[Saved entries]
------------------------------------------------------------------------

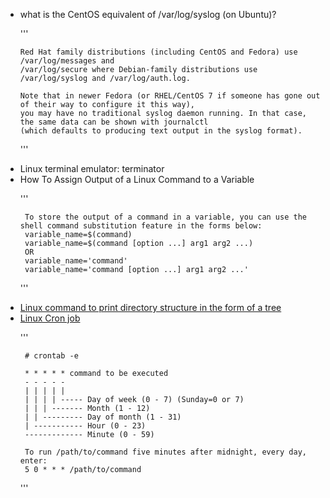 

<ul>
<li>what is the CentOS equivalent of /var/log/syslog (on Ubuntu)?</li>
    
    
'''

    Red Hat family distributions (including CentOS and Fedora) use /var/log/messages and 
    /var/log/secure where Debian-family distributions use /var/log/syslog and /var/log/auth.log.

    Note that in newer Fedora (or RHEL/CentOS 7 if someone has gone out of their way to configure it this way), 
    you may have no traditional syslog daemon running. In that case, the same data can be shown with journalctl
    (which defaults to producing text output in the syslog format).


'''

<li>Linux terminal emulator:  terminator</li>
<li>How To Assign Output of a Linux Command to a Variable</li>


'''

     To store the output of a command in a variable, you can use the shell command substitution feature in the forms below:
     variable_name=$(command)
     variable_name=$(command [option ...] arg1 arg2 ...)
     OR
     variable_name='command'
     variable_name='command [option ...] arg1 arg2 ...'
'''

<li> <a href="https://stackoverflow.com/questions/3455625/linux-command-to-print-directory-structure-in-the-form-of-a-tree">Linux command to print directory structure in the form of a tree</a></li>

<li> <a href="https://www.cyberciti.biz/faq/how-do-i-add-jobs-to-cron-under-linux-or-unix-oses/"> Linux Cron job </a> </li>


'''

     # crontab -e
     
     * * * * * command to be executed
     - - - - -
     | | | | |
     | | | | ----- Day of week (0 - 7) (Sunday=0 or 7)
     | | | ------- Month (1 - 12)
     | | --------- Day of month (1 - 31)
     | ----------- Hour (0 - 23)
     ------------- Minute (0 - 59)
     
     To run /path/to/command five minutes after midnight, every day, enter:
     5 0 * * * /path/to/command
     
'''

</ul>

------------------------------------------------------------------------

- **Problem description**
Copy exactly the lines above, from the one containing "to be executed" through the very last line.

- **Problem solution**
     * * * * * command to be executed
     - - - - -
     | | | | |
     | | | | ----- Day of week (0 - 7) (Sunday=0 or 7)
     | | | ------- Month (1 - 12)
     | | --------- Day of month (1 - 31)
     | ----------- Hour (0 - 23)
     ------------- Minute (0 - 59)
     
     To run /path/to/command five minutes after midnight, every day, enter:
     5 0 * * * /path/to/command
     
'''

</ul>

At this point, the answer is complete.